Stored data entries
=======
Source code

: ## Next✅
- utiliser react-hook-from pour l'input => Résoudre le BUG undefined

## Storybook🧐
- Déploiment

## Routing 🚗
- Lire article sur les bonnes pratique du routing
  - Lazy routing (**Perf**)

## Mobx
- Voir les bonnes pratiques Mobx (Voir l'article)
=======
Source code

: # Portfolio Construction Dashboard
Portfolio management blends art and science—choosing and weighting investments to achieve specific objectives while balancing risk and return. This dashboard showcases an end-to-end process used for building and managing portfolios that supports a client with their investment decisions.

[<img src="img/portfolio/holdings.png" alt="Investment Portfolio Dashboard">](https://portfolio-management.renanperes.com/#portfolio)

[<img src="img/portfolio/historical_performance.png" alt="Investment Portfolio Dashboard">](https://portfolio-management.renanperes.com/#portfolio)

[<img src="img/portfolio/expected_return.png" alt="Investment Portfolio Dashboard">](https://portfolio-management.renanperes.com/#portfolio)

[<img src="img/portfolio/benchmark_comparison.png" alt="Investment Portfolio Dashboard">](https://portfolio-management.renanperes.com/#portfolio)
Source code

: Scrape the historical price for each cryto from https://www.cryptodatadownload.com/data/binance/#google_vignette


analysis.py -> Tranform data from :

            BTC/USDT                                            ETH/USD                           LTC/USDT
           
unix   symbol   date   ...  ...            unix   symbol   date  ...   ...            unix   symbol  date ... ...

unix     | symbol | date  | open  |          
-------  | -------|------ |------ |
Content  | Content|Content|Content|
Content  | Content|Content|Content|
=======
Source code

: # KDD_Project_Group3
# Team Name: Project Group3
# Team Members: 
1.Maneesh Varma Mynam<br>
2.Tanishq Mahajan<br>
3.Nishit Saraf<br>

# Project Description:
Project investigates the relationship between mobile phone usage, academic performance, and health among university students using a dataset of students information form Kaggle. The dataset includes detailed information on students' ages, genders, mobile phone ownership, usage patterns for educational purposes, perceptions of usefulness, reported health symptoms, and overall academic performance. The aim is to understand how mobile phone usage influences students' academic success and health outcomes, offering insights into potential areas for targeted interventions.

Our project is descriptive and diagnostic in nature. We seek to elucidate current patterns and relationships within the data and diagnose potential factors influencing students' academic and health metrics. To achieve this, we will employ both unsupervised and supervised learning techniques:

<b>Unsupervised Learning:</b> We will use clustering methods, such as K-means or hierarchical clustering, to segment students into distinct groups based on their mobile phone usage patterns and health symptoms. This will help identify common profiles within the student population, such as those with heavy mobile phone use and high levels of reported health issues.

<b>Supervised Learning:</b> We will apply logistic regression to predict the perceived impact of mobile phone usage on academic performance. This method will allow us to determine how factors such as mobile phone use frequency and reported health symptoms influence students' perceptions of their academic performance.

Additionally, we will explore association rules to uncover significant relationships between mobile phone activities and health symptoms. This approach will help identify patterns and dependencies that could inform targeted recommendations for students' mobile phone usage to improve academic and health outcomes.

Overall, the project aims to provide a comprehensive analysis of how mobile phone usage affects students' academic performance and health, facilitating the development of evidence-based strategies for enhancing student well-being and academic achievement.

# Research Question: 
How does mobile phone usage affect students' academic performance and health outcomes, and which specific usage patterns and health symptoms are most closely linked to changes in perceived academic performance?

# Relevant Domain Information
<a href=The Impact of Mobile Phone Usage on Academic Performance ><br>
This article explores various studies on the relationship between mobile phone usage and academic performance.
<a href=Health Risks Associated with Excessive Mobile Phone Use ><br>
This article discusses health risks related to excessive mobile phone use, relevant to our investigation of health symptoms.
=======
**Work request:**
Where does the word "bonnes" occur in the records? Return every line that holds it.

**Exercise result:**
- Lire article sur les bonnes pratique du routing
- Voir les bonnes pratiques Mobx (Voir l'article)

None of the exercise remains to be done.